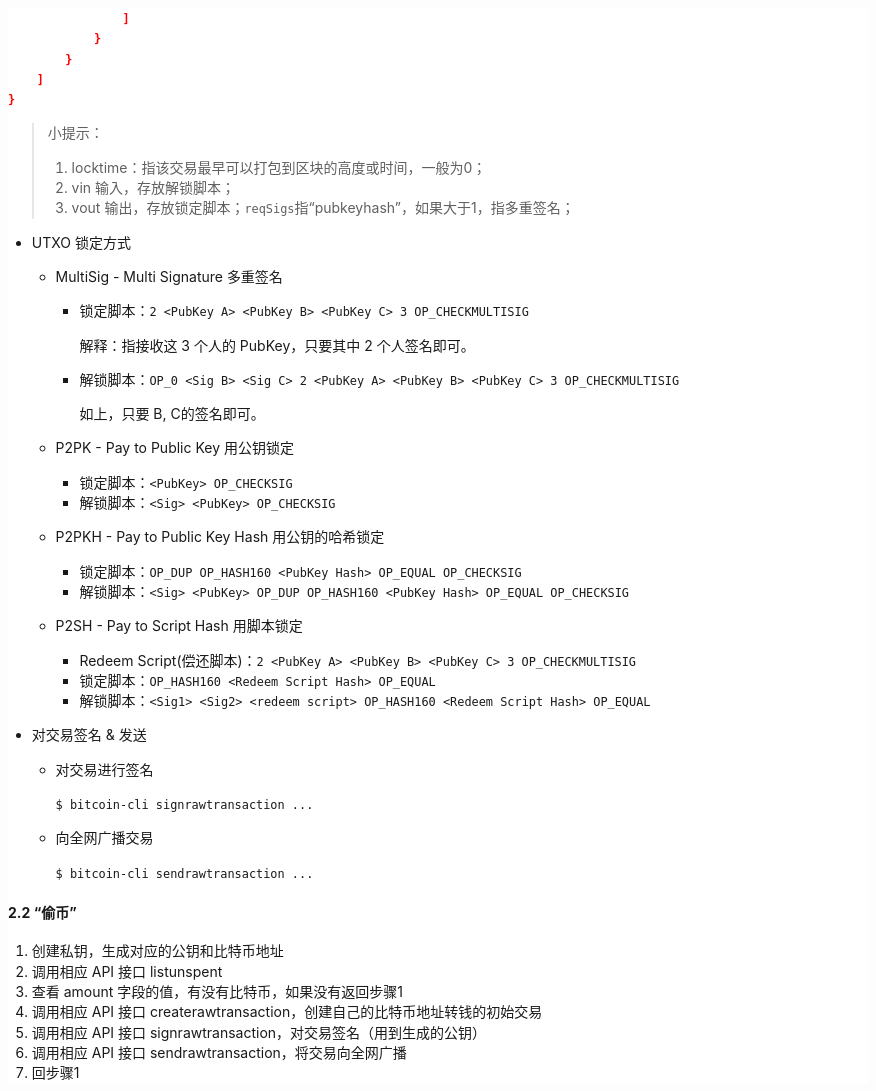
   ```json
                  ]
              }
          }
      ]
  }
  ```

  > 小提示：
  >
  > 1. locktime：指该交易最早可以打包到区块的高度或时间，一般为0；
  > 2. vin 输入，存放解锁脚本；
  > 3. vout 输出，存放锁定脚本；`reqSigs`指“pubkeyhash”，如果大于1，指多重签名；

- UTXO 锁定方式

  - MultiSig - Multi Signature 多重签名

    - 锁定脚本：`2 <PubKey A> <PubKey B> <PubKey C> 3 OP_CHECKMULTISIG`

      解释：指接收这 3 个人的 PubKey，只要其中 2 个人签名即可。

    - 解锁脚本：`OP_0 <Sig B> <Sig C> 2 <PubKey A> <PubKey B> <PubKey C> 3 OP_CHECKMULTISIG`

      如上，只要 B, C的签名即可。

  - P2PK - Pay to Public Key 用公钥锁定

    - 锁定脚本：`<PubKey> OP_CHECKSIG`
    - 解锁脚本：`<Sig> <PubKey> OP_CHECKSIG`

  - P2PKH - Pay to Public Key Hash 用公钥的哈希锁定

    - 锁定脚本：`OP_DUP OP_HASH160 <PubKey Hash> OP_EQUAL OP_CHECKSIG`
    - 解锁脚本：`<Sig> <PubKey> OP_DUP OP_HASH160 <PubKey Hash> OP_EQUAL OP_CHECKSIG`

  - P2SH - Pay to Script Hash 用脚本锁定

    - Redeem Script(偿还脚本)：`2 <PubKey A> <PubKey B> <PubKey C> 3 OP_CHECKMULTISIG`
    - 锁定脚本：`OP_HASH160 <Redeem Script Hash> OP_EQUAL`
    - 解锁脚本：`<Sig1> <Sig2> <redeem script> OP_HASH160 <Redeem Script Hash> OP_EQUAL`

- 对交易签名 & 发送

  - 对交易进行签名

    ```shell
    $ bitcoin-cli signrawtransaction ...
    ```

  - 向全网广播交易

    ```shell
    $ bitcoin-cli sendrawtransaction ...
    ```


#### 2.2 “偷币”

1. 创建私钥，生成对应的公钥和比特币地址
2. 调用相应 API 接口 listunspent
3. 查看 amount 字段的值，有没有比特币，如果没有返回步骤1
4. 调用相应 API 接口 createrawtransaction，创建自己的比特币地址转钱的初始交易
5. 调用相应 API 接口 signrawtransaction，对交易签名（用到生成的公钥）
6. 调用相应 API 接口 sendrawtransaction，将交易向全网广播
7. 回步骤1
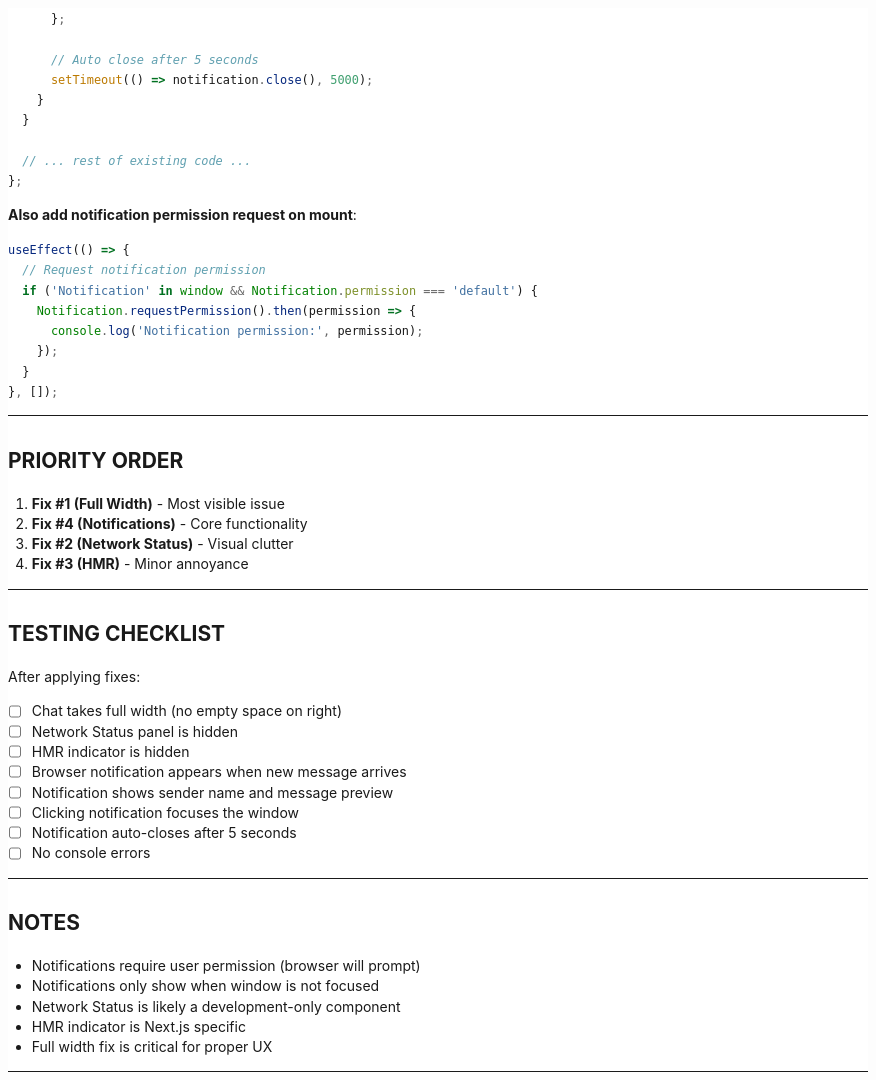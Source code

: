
 ```javascript
      };

      // Auto close after 5 seconds
      setTimeout(() => notification.close(), 5000);
    }
  }

  // ... rest of existing code ...
};
```

**Also add notification permission request on mount**:
```javascript
useEffect(() => {
  // Request notification permission
  if ('Notification' in window && Notification.permission === 'default') {
    Notification.requestPermission().then(permission => {
      console.log('Notification permission:', permission);
    });
  }
}, []);
```

---

## PRIORITY ORDER

1. **Fix #1 (Full Width)** - Most visible issue
2. **Fix #4 (Notifications)** - Core functionality
3. **Fix #2 (Network Status)** - Visual clutter
4. **Fix #3 (HMR)** - Minor annoyance

---

## TESTING CHECKLIST

After applying fixes:

- [ ] Chat takes full width (no empty space on right)
- [ ] Network Status panel is hidden
- [ ] HMR indicator is hidden
- [ ] Browser notification appears when new message arrives
- [ ] Notification shows sender name and message preview
- [ ] Clicking notification focuses the window
- [ ] Notification auto-closes after 5 seconds
- [ ] No console errors

---

## NOTES

- Notifications require user permission (browser will prompt)
- Notifications only show when window is not focused
- Network Status is likely a development-only component
- HMR indicator is Next.js specific
- Full width fix is critical for proper UX

---
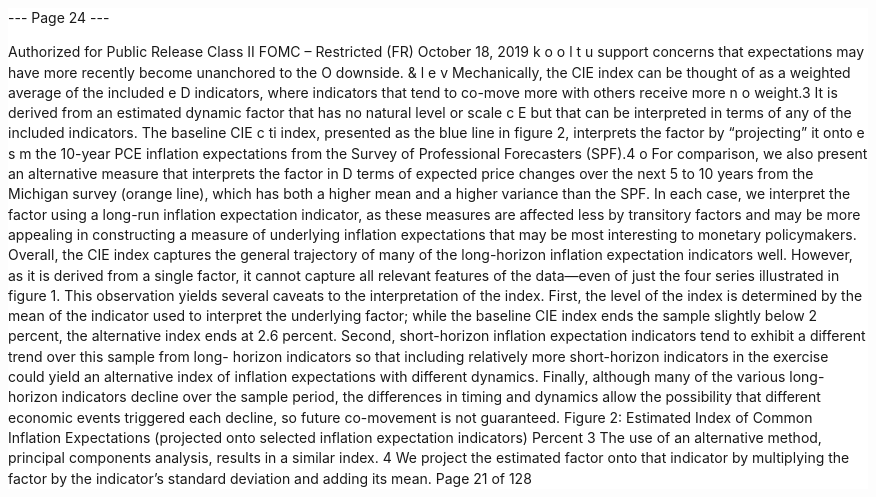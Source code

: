 --- Page 24 ---

Authorized for Public Release
Class II FOMC – Restricted (FR) October 18, 2019
k
o
o
l
t
u
support concerns that expectations may have more recently become unanchored to the O
downside. &
l
e
v
Mechanically, the CIE index can be thought of as a weighted average of the included e
D
indicators, where indicators that tend to co-move more with others receive more n
o
weight.3 It is derived from an estimated dynamic factor that has no natural level or scale c
E
but that can be interpreted in terms of any of the included indicators. The baseline CIE c
ti
index, presented as the blue line in figure 2, interprets the factor by “projecting” it onto e s
m
the 10-year PCE inflation expectations from the Survey of Professional Forecasters (SPF).4
o
For comparison, we also present an alternative measure that interprets the factor in D
terms of expected price changes over the next 5 to 10 years from the Michigan survey
(orange line), which has both a higher mean and a higher variance than the SPF. In each
case, we interpret the factor using a long-run inflation expectation indicator, as these
measures are affected less by transitory factors and may be more appealing in
constructing a measure of underlying inflation expectations that may be most interesting
to monetary policymakers.
Overall, the CIE index captures the general trajectory of many of the long-horizon
inflation expectation indicators well. However, as it is derived from a single factor, it
cannot capture all relevant features of the data—even of just the four series illustrated in
figure 1. This observation yields several caveats to the interpretation of the index.
First, the level of the index is determined by the mean of the indicator used to interpret
the underlying factor; while the baseline CIE index ends the sample slightly below
2 percent, the alternative index ends at 2.6 percent. Second, short-horizon inflation
expectation indicators tend to exhibit a different trend over this sample from long-
horizon indicators so that including relatively more short-horizon indicators in the
exercise could yield an alternative index of inflation expectations with different
dynamics. Finally, although many of the various long-horizon indicators decline over the
sample period, the differences in timing and dynamics allow the possibility that different
economic events triggered each decline, so future co-movement is not guaranteed.
Figure 2: Estimated Index of Common Inflation Expectations
(projected onto selected inflation expectation indicators)
Percent
3 The use of an alternative method, principal components analysis, results in a similar index.
4 We project the estimated factor onto that indicator by multiplying the factor by the indicator’s
standard deviation and adding its mean.
Page 21 of 128
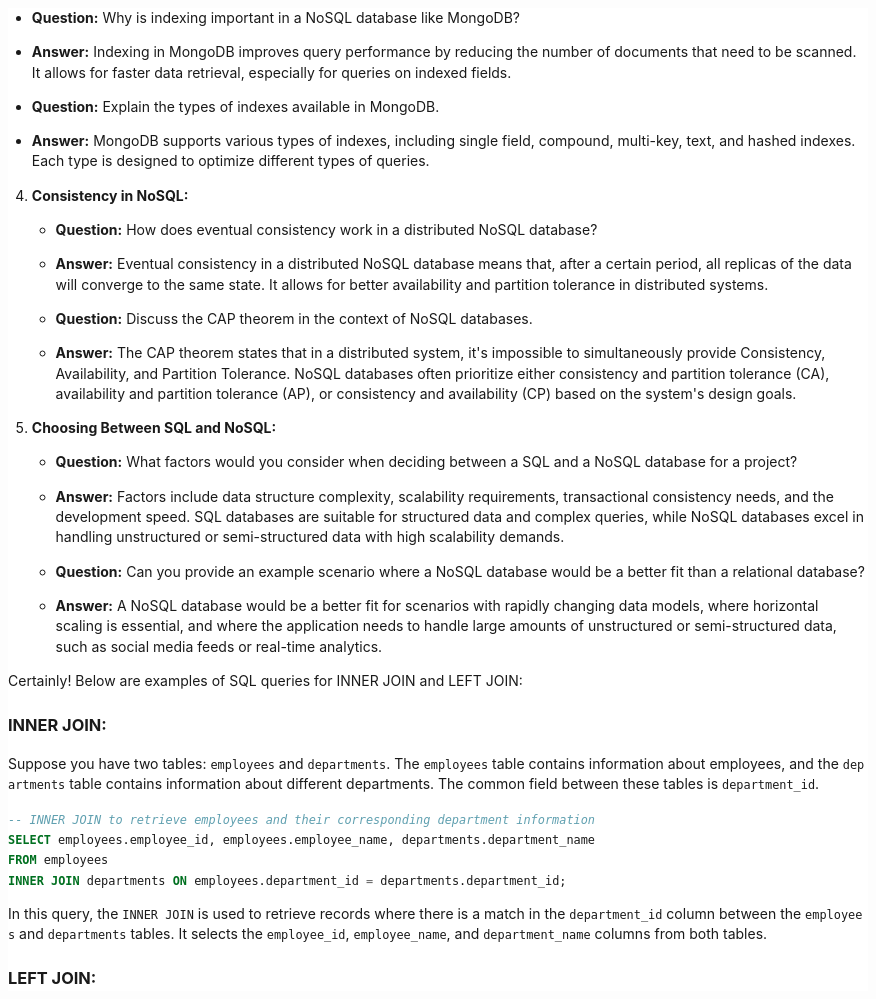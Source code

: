    - **Question:** Why is indexing important in a NoSQL database like MongoDB?
   - **Answer:** Indexing in MongoDB improves query performance by reducing the number of documents that need to be scanned. It allows for faster data retrieval, especially for queries on indexed fields.

   - **Question:** Explain the types of indexes available in MongoDB.
   - **Answer:** MongoDB supports various types of indexes, including single field, compound, multi-key, text, and hashed indexes. Each type is designed to optimize different types of queries.

4. **Consistency in NoSQL:**

   - **Question:** How does eventual consistency work in a distributed NoSQL database?
   - **Answer:** Eventual consistency in a distributed NoSQL database means that, after a certain period, all replicas of the data will converge to the same state. It allows for better availability and partition tolerance in distributed systems.

   - **Question:** Discuss the CAP theorem in the context of NoSQL databases.
   - **Answer:** The CAP theorem states that in a distributed system, it's impossible to simultaneously provide Consistency, Availability, and Partition Tolerance. NoSQL databases often prioritize either consistency and partition tolerance (CA), availability and partition tolerance (AP), or consistency and availability (CP) based on the system's design goals.

5. **Choosing Between SQL and NoSQL:**

   - **Question:** What factors would you consider when deciding between a SQL and a NoSQL database for a project?
   - **Answer:** Factors include data structure complexity, scalability requirements, transactional consistency needs, and the development speed. SQL databases are suitable for structured data and complex queries, while NoSQL databases excel in handling unstructured or semi-structured data with high scalability demands.

   - **Question:** Can you provide an example scenario where a NoSQL database would be a better fit than a relational database?
   - **Answer:** A NoSQL database would be a better fit for scenarios with rapidly changing data models, where horizontal scaling is essential, and where the application needs to handle large amounts of unstructured or semi-structured data, such as social media feeds or real-time analytics.

Certainly! Below are examples of SQL queries for INNER JOIN and LEFT JOIN:

### INNER JOIN:

Suppose you have two tables: `employees` and `departments`. The `employees` table contains information about employees, and the `departments` table contains information about different departments. The common field between these tables is `department_id`.

```sql
-- INNER JOIN to retrieve employees and their corresponding department information
SELECT employees.employee_id, employees.employee_name, departments.department_name
FROM employees
INNER JOIN departments ON employees.department_id = departments.department_id;
```

In this query, the `INNER JOIN` is used to retrieve records where there is a match in the `department_id` column between the `employees` and `departments` tables. It selects the `employee_id`, `employee_name`, and `department_name` columns from both tables.

### LEFT JOIN:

PROBLEM DETAILS: An exact copy is needed. It runs from the line above containing "to monetary policymakers." down to the line containing "database like MongoDB?", both included, with no pictures.

TASK SOLUTION:
to monetary policymakers.
Overall, the CIE index captures the general trajectory of many of the long-horizon
inflation expectation indicators well. However, as it is derived from a single factor, it
cannot capture all relevant features of the data—even of just the four series illustrated in
figure 1. This observation yields several caveats to the interpretation of the index.
First, the level of the index is determined by the mean of the indicator used to interpret
the underlying factor; while the baseline CIE index ends the sample slightly below
2 percent, the alternative index ends at 2.6 percent. Second, short-horizon inflation
expectation indicators tend to exhibit a different trend over this sample from long-
horizon indicators so that including relatively more short-horizon indicators in the
exercise could yield an alternative index of inflation expectations with different
dynamics. Finally, although many of the various long-horizon indicators decline over the
sample period, the differences in timing and dynamics allow the possibility that different
economic events triggered each decline, so future co-movement is not guaranteed.
Figure 2: Estimated Index of Common Inflation Expectations
(projected onto selected inflation expectation indicators)
Percent
3 The use of an alternative method, principal components analysis, results in a similar index.
4 We project the estimated factor onto that indicator by multiplying the factor by the indicator’s
standard deviation and adding its mean.
Page 21 of 128
Source code

:    - **Question:** Why is indexing important in a NoSQL database like MongoDB?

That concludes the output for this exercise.